Caminó hasta encontrar un bar en una esquina arbolada, en diagonal a un rudimentario taller de autos. Pidió un café y se lo sirvieron de mala gana. Tenía gusto a café de sobre y estaba aguado. Le puso bastante azúcar y se lo tomó.

—Acá nadie pide café —le dijo el hombre que atendía la barra. Tenía menos de treinta, estaba pelado, la barba le cubría sólo algunas partes de la cara y llevaba puesta una camisa de franela a rayas y un pantalón deportivo.

Mara se encogió de hombros.

—He tomado peores.

El hombre sonrió, estaba lavando un vaso, al lado del horno para pizza, frío y lleno de cenizas.

—¿Estás de servicio? —le preguntó.

Ella asintió con la cabeza.

—Estoy rastreando una pista importante para resolver un caso. ¿Conoces a Lila Fuentes? —el hombre no respondió— Supongo que sí, porque vive cinco cuadras hacia allá —señaló con el dedo índice hacia el camino de tierra.

—Si, la conozco, pero nunca hablamos. Que quede entre nosotros, como confidencial, ¿si?

—Si.

—Ella no habla con nadie, pocas personas le conocen la voz, y este es un pueblo chico, acá todos nos conocemos las voces.

—Tiene sentido —dijo Mara— ¿Conoces a su pareja? Un tal Javier…

—Si.

—¿Y? ¿Qué opinas de él?

—Prefiero no opinar, ¿puedo hacer eso?

—No, en realidad no.

El hombre dejó caer los hombros y apoyó el vaso mojado sobre la mesa.

—-A mi nunca me hizo nada, a veces viene al bar y toma algo, juega al pool y se va. Acá se lleva bien con todos.

—¿Pero?

—Pero dicen que con su esposa es diferente.

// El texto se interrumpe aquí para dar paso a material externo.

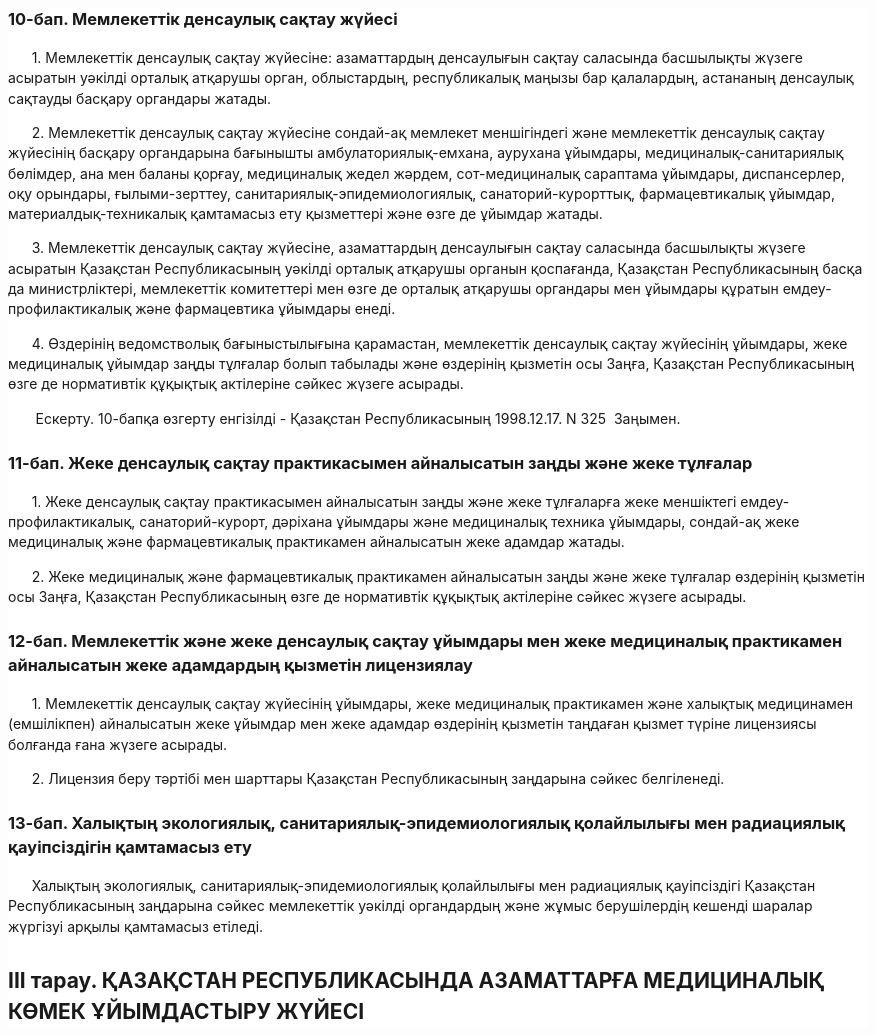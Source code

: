 ### 10-бап. Мемлекеттiк денсаулық сақтау жүйесi

      1. Мемлекеттiк денсаулық сақтау жүйесiне: азаматтардың денсаулығын сақтау саласында басшылықты жүзеге асыратын уәкiлдi орталық атқарушы орган, облыстардың, республикалық маңызы бар қалалардың, астананың денсаулық сақтауды басқару органдары жатады.

      2. Мемлекеттiк денсаулық сақтау жүйесiне сондай-ақ мемлекет меншiгiндегi және мемлекеттiк денсаулық сақтау жүйесiнiң басқару органдарына бағынышты амбулаториялық-емхана, аурухана ұйымдары, медициналық-санитариялық бөлiмдер, ана мен баланы қорғау, медициналық жедел жәрдем, сот-медициналық сараптама ұйымдары, диспансерлер, оқу орындары, ғылыми-зерттеу, санитариялық-эпидемиологиялық, санаторий-курорттық, фармацевтикалық ұйымдар, материалдық-техникалық қамтамасыз ету қызметтерi және өзге де ұйымдар жатады.

      3. Мемлекеттiк денсаулық сақтау жүйесiне, азаматтардың денсаулығын сақтау саласында басшылықты жүзеге асыратын Қазақстан Республикасының уәкiлдi орталық атқарушы органын қоспағанда, Қазақстан Республикасының басқа да министрлiктерi, мемлекеттiк комитеттерi мен өзге де орталық атқарушы органдары мен ұйымдары құратын емдеу-профилактикалық және фармацевтика ұйымдары енедi.

      4. Өздерiнiң ведомстволық бағыныстылығына қарамастан, мемлекеттiк денсаулық сақтау жүйесiнiң ұйымдары, жеке медициналық ұйымдар заңды тұлғалар болып табылады және өздерiнiң қызметiн осы Заңға, Қазақстан Республикасының өзге де нормативтiк құқықтық актiлерiне сәйкес жүзеге асырады.

       Ескерту. 10-бапқа өзгерту енгізілді - Қазақстан Республикасының 1998.12.17. N 325   Заңымен.

### 11-бап. Жеке денсаулық сақтау практикасымен айналысатын заңды және жеке тұлғалар

      1. Жеке денсаулық сақтау практикасымен айналысатын заңды және жеке тұлғаларға жеке меншiктегi емдеу-профилактикалық, санаторий-курорт, дәрiхана ұйымдары және медициналық техника ұйымдары, сондай-ақ жеке медициналық және фармацевтикалық практикамен айналысатын жеке адамдар жатады.

      2. Жеке медициналық және фармацевтикалық практикамен айналысатын заңды және жеке тұлғалар өздерiнiң қызметiн осы Заңға, Қазақстан Республикасының өзге де нормативтiк құқықтық актiлерiне сәйкес жүзеге асырады.

### 12-бап. Мемлекеттiк және жеке денсаулық сақтау ұйымдары мен жеке медициналық практикамен айналысатын жеке адамдардың қызметiн лицензиялау

      1. Мемлекеттiк денсаулық сақтау жүйесiнiң ұйымдары, жеке медициналық практикамен және халықтық медицинамен (емшiлiкпен) айналысатын жеке ұйымдар мен жеке адамдар өздерiнiң қызметiн таңдаған қызмет түрiне лицензиясы болғанда ғана жүзеге асырады.

      2. Лицензия беру тәртiбi мен шарттары Қазақстан Республикасының заңдарына сәйкес белгiленедi.

### 13-бап. Халықтың экологиялық, санитариялық-эпидемиологиялық қолайлылығы мен радиациялық қауiпсiздiгiн қамтамасыз ету

      Халықтың экологиялық, санитариялық-эпидемиологиялық қолайлылығы мен радиациялық қауiпсiздiгi Қазақстан Республикасының заңдарына сәйкес мемлекеттiк уәкiлдi органдардың және жұмыс берушiлердiң кешендi шаралар жүргiзуi арқылы қамтамасыз етiледi.

## III тарау. ҚАЗАҚСТАН РЕСПУБЛИКАСЫНДА АЗАМАТТАРҒА МЕДИЦИНАЛЫҚ КӨМЕК ҰЙЫМДАСТЫРУ ЖҮЙЕСI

—¿Diferente como violento?

—Yo no vi nada, pero dicen que si —el hombre estaba inclinado sobre el mostrador y hablaba lo más bajo que podía.

—¿Quién dice?

Él esquivó la mirada de Mara y mantuvo los labios apretados.

—¿Me das otro café? —le preguntó ella.

—Sabes que no es café de verdad, ¿no?

Mara sonrió y se acomodó un mechón de pelo detrás de la oreja.

—¿Con quién tengo que hablar?

El hombre permaneció unos segundos de espaldas sin responder, Mara veía una parte de su cara reflejada en el espejo.

—Con Mario Diamonte.


Las distancias cortas eran la principal ventaja de investigar en un pueblo como ese. Podía caminar escuchando los pájaros y respirando el aire salitre mientras iba a buscar a Mario Diamonte.

Era el hombre más flaco que Mara había visto en su vida. Era alto y tenía las costillas hundidas y la cara puntiaguda. Sus manos y su aliento apestaban a tabaco, su casa también. Había cenizas por todas partes y unas cortinas de humo flotaban a su alrededor.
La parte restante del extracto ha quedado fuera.